Brief
Repeat the lines below exactly as written, please, from the line with "bip_39_word_no_space_1 | empower |" to the line with "bip_39_word_no_space_6 | empowerdisplayunfairpopularmixengine |", both lines included, and no others.

[[ Supplied entries open ]]

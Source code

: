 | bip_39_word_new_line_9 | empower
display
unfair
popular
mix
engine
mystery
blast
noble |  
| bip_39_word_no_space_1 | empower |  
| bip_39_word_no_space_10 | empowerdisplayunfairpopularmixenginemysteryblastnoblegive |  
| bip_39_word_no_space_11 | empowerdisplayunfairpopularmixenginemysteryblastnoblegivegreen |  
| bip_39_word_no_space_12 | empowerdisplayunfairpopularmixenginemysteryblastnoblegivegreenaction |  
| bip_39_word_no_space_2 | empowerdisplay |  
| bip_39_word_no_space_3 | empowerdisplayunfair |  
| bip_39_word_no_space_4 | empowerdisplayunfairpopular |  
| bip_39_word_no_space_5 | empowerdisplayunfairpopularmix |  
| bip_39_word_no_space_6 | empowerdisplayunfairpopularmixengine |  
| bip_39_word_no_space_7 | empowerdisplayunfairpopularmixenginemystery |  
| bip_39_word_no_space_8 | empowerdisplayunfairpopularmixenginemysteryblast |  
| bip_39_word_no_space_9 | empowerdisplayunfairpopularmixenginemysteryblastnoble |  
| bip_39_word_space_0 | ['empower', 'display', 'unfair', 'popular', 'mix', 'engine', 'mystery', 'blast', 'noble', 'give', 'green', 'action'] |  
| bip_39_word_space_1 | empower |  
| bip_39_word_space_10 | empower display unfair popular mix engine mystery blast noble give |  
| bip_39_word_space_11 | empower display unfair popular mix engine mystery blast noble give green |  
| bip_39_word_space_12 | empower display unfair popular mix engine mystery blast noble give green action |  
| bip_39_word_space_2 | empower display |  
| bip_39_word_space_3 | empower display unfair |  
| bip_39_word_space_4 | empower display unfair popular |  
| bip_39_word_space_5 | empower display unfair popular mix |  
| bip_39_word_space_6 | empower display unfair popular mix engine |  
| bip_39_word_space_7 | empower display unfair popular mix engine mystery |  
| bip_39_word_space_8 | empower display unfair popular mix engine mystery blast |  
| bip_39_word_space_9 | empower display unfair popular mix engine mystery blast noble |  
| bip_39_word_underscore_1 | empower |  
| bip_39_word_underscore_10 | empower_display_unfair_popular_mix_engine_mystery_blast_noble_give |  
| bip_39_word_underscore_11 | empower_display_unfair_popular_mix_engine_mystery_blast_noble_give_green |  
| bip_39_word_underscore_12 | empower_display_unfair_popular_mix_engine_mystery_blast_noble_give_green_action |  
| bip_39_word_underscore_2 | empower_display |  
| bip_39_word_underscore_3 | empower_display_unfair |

[[ Supplied entries closed ]]

Expected output
| bip_39_word_no_space_1 | empower |  
| bip_39_word_no_space_10 | empowerdisplayunfairpopularmixenginemysteryblastnoblegive |  
| bip_39_word_no_space_11 | empowerdisplayunfairpopularmixenginemysteryblastnoblegivegreen |  
| bip_39_word_no_space_12 | empowerdisplayunfairpopularmixenginemysteryblastnoblegivegreenaction |  
| bip_39_word_no_space_2 | empowerdisplay |  
| bip_39_word_no_space_3 | empowerdisplayunfair |  
| bip_39_word_no_space_4 | empowerdisplayunfairpopular |  
| bip_39_word_no_space_5 | empowerdisplayunfairpopularmix |  
| bip_39_word_no_space_6 | empowerdisplayunfairpopularmixengine |  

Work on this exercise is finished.